# Records for this exercise
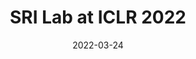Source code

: ---
layout: blogpost
category: meta
subposts: fnf, bayesian
title: "SRI Lab at ICLR 2022"
blogpost-authors: "Nikola Jovanović"
date: 2022-03-24
thumbnail: _thumbnails/iclr_logo.svg
usemathjax: false
tldr: >
    The Tenth International Conference on Learning Representations (ICLR 2022) will be held virtually from April 25th through 29th. We are thrilled to share that SRI Lab will present five works at the conference, including one spotlight presentation! In this meta post you can find all relevant information about our work, including presentation times, as well as a dedicated blogpost for each work, presenting it in more detail. We look forward to meeting you at ICLR!
excerpt: >
    SRI Lab will present five works at ICLR 2022! In this meta post we aggregate all content related to our ICLR papers, including links to the conference portal and individual blogposts where you can learn more about the topics we currently focus on.

draft: false
tweet-id: 1447996320741007362
---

# Activity
Please copy the data shown above word for word, omitting the pictures.

# Solution
Source code

: ---
layout: blogpost
category: meta
subposts: fnf, bayesian
title: "SRI Lab at ICLR 2022"
blogpost-authors: "Nikola Jovanović"
date: 2022-03-24
thumbnail: _thumbnails/iclr_logo.svg
usemathjax: false
tldr: >
    The Tenth International Conference on Learning Representations (ICLR 2022) will be held virtually from April 25th through 29th. We are thrilled to share that SRI Lab will present five works at the conference, including one spotlight presentation! In this meta post you can find all relevant information about our work, including presentation times, as well as a dedicated blogpost for each work, presenting it in more detail. We look forward to meeting you at ICLR!
excerpt: >
    SRI Lab will present five works at ICLR 2022! In this meta post we aggregate all content related to our ICLR papers, including links to the conference portal and individual blogposts where you can learn more about the topics we currently focus on.

draft: false
tweet-id: 1447996320741007362
---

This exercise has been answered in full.